Go through the entries below, tally each line that has the word "versions", and give only the total.

(Beginning of PROVIDED RECORDS)

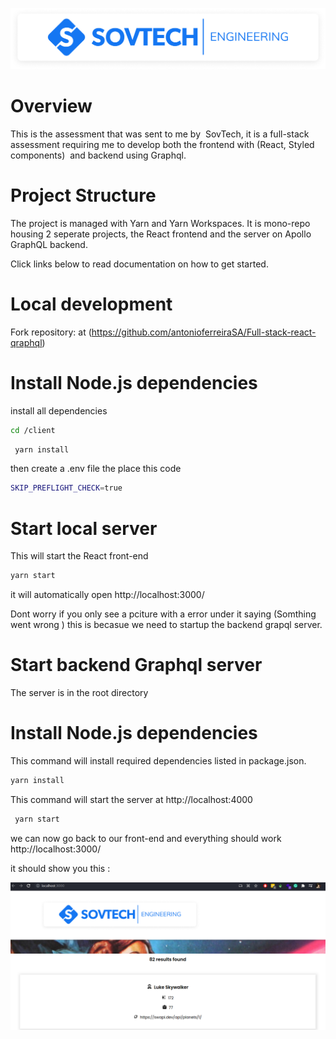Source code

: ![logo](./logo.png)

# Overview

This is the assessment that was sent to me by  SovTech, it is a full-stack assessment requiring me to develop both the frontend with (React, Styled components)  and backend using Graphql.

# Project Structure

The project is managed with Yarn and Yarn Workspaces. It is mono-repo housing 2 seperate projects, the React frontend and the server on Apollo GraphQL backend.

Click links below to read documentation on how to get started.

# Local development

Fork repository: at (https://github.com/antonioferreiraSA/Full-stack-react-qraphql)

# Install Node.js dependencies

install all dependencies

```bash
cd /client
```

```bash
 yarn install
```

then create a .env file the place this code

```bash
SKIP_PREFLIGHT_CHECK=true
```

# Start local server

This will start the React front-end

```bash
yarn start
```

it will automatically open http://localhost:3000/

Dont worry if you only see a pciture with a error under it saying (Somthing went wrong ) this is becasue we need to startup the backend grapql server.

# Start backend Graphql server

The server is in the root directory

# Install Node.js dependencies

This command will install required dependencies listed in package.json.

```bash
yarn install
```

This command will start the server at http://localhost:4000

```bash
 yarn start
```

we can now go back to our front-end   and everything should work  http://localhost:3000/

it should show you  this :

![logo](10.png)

(End of PROVIDED RECORDS)
(Beginning of PROVIDED RECORDS)

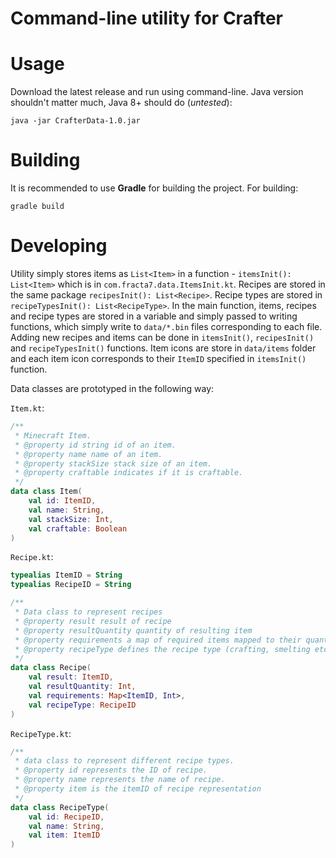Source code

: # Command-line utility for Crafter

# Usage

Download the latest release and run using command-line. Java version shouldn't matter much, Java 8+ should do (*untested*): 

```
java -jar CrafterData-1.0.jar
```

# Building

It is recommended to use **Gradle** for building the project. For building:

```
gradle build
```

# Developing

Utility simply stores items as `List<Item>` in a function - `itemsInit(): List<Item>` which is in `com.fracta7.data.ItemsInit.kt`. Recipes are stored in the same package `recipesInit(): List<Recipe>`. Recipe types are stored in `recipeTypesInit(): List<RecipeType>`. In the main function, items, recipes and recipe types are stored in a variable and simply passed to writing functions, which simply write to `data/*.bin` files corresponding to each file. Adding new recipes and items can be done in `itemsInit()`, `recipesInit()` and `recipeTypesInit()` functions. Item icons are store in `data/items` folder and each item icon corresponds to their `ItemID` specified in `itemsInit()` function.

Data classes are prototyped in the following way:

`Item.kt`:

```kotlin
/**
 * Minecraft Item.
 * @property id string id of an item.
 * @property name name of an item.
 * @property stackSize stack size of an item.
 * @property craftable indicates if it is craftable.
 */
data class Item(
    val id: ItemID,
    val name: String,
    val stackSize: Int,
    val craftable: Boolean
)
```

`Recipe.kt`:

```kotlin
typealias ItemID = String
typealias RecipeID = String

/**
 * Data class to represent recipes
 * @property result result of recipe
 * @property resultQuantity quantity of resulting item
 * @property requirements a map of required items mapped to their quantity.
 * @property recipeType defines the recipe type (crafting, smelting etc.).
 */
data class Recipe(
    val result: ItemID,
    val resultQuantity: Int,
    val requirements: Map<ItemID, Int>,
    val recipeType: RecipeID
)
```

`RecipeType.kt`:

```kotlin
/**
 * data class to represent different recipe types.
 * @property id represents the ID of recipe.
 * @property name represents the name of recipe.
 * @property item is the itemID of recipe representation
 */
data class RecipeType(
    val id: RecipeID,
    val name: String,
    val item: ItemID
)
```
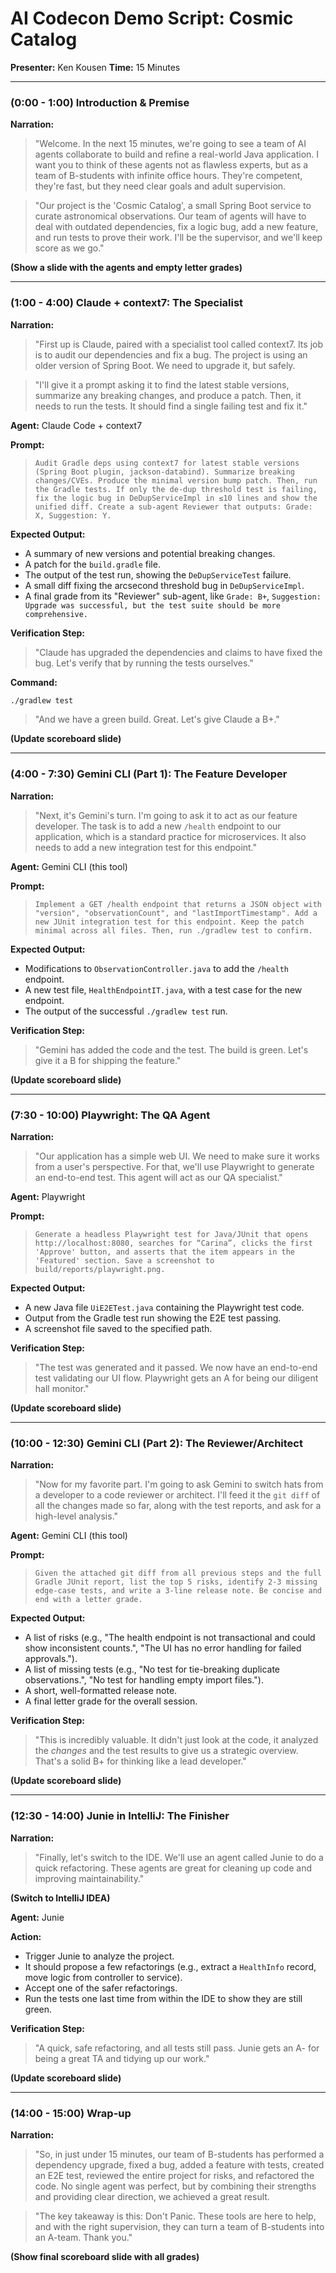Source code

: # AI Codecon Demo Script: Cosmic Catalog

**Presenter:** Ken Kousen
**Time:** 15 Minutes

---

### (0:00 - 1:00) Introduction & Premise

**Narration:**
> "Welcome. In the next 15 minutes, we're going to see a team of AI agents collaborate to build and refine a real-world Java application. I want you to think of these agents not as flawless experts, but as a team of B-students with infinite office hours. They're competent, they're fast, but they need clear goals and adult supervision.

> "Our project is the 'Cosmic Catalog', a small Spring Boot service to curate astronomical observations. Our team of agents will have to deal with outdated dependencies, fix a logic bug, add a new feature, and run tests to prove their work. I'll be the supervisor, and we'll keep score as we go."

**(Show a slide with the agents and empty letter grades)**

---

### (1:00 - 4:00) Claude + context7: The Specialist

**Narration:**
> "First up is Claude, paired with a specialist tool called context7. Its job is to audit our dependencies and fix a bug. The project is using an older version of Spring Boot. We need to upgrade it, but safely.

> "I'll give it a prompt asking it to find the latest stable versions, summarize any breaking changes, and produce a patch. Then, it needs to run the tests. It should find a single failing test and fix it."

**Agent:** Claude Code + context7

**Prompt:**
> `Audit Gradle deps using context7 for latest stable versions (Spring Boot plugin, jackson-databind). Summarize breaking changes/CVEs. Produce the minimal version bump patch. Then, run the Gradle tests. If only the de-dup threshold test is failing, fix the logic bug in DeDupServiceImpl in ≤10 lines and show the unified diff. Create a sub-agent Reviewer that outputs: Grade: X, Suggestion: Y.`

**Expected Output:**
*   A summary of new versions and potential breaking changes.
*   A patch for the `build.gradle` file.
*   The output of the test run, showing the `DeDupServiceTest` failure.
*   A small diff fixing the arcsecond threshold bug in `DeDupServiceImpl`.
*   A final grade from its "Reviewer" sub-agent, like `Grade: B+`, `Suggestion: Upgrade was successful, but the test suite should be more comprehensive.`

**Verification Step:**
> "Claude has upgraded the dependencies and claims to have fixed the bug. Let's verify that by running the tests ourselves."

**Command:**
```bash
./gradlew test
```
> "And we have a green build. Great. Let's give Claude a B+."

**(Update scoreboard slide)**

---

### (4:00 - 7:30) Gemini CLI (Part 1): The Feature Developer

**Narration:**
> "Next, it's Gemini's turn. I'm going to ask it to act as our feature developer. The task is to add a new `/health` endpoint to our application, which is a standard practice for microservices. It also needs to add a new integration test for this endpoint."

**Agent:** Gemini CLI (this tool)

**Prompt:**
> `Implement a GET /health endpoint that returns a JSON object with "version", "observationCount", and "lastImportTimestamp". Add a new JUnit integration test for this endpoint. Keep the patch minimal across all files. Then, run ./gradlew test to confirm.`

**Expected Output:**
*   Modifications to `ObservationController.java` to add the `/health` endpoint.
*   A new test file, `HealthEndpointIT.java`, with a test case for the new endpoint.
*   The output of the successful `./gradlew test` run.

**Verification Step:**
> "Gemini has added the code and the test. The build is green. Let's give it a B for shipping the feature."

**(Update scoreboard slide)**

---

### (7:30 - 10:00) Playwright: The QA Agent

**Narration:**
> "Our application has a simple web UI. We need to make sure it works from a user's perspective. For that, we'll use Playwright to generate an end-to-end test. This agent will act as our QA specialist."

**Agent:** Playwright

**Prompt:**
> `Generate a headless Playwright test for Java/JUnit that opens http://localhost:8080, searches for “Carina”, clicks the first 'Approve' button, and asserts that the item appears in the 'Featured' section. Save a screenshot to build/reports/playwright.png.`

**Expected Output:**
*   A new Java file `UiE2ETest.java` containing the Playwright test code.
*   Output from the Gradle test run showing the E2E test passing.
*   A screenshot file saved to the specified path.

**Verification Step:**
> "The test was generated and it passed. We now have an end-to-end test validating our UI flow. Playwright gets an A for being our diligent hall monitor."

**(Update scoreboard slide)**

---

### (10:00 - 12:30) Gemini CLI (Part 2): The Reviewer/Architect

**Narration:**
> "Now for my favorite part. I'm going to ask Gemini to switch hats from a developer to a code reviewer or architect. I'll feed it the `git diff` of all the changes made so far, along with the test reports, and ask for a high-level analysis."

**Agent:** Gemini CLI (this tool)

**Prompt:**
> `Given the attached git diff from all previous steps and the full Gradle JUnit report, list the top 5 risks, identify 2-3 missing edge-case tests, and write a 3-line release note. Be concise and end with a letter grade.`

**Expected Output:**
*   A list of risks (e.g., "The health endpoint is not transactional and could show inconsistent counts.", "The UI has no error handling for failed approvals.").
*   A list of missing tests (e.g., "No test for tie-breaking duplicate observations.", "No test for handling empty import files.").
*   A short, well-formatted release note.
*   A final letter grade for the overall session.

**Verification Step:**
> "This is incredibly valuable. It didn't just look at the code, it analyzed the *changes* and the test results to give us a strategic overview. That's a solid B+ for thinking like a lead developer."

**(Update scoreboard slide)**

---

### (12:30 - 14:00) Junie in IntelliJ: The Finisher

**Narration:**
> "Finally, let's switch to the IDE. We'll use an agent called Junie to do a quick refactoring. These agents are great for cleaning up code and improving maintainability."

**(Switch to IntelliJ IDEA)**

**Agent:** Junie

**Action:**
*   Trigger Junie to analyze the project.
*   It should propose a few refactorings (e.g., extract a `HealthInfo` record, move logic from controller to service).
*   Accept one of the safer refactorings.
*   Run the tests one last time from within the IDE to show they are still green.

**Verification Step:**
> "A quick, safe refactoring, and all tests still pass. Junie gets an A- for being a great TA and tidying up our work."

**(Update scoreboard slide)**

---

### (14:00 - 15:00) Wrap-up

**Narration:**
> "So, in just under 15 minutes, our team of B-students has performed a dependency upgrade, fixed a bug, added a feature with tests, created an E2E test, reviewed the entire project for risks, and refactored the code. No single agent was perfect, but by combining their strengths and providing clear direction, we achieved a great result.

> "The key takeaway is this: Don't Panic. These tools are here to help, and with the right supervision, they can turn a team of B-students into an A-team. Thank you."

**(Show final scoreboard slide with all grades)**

(End of PROVIDED RECORDS)

- [OUTPUT OF THE EXERCISE]: 3